Five important lessons from five very special students, lessons that
including naming our struggles, that Judaism is not whatever you want to be, but
that there is much room for interpretation, that God is present when we share
our deepest thoughts with one another, that concrete actions of Tikkun Olam are
what each of us must do to make this world a better place. This is exactly what I
want our students to take away from Temple Beth Abraham about Judaism, but
it’s like a mirror. Here are the students reflecting our teaching back at us, but seen
in a newer light, with their own relevance.
In a few hours we will conclude Yom Kippur with our Neilah service. It
opens with a piyut called “El Nora Alila,” written in the 11th Century by Abraham
ibn Ezra, sung here in a tune which I can’t hear without thinking of Sarah
Sheidlower of blessed memory. The final stanza of this poem begins with the
words Tizku l’shanim rabot habanim v’habanot, may we, your sons and daughters
your children, be merited with length of days and with ditzah uvtzohola, joy and
gladness. The joy of children begins our neilah service. Then, as we get to the end
of Neilah, Avinu Malkeinu, one of the last lines is “chamol aleinu v’al olaleinu
v’tapeinu, Merciful One, who gives us life, have compassion for us, our infants,
and our children.” Before the gates close, we refer not to ourselves, but to our
children, who are ultimately both the repository and the source of ultimate
wisdom.
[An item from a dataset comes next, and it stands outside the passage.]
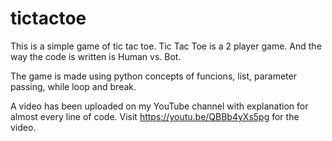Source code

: # tictactoe
This is a simple game of tic tac toe. Tic Tac Toe is a 2 player game. And the way the code is written is Human vs. Bot.

The game is made using python concepts of funcions, list, parameter passing, while loop and break.

A video has been uploaded on my YouTube channel with explanation for almost every line of code. Visit https://youtu.be/QBBb4yXs5pg for the video.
And then, the very final line, after reciting the Shema and that Hashem is
God seven times, the very final line is “l’shana haba’ah b’Yerushalayim, next year
in Jerusalem.” Yes, it is a reference to the our sacred land at the crescendo of the
service, an important lesson in and of itself, but I think it’s also symbolic—the idea
that we must look not just to God but to the future itself, to next year, and to the
only ones who can guarantee the covenant and future of the Jewish people—our
children. And, thankfully, as you can see, our future is in excellent hands.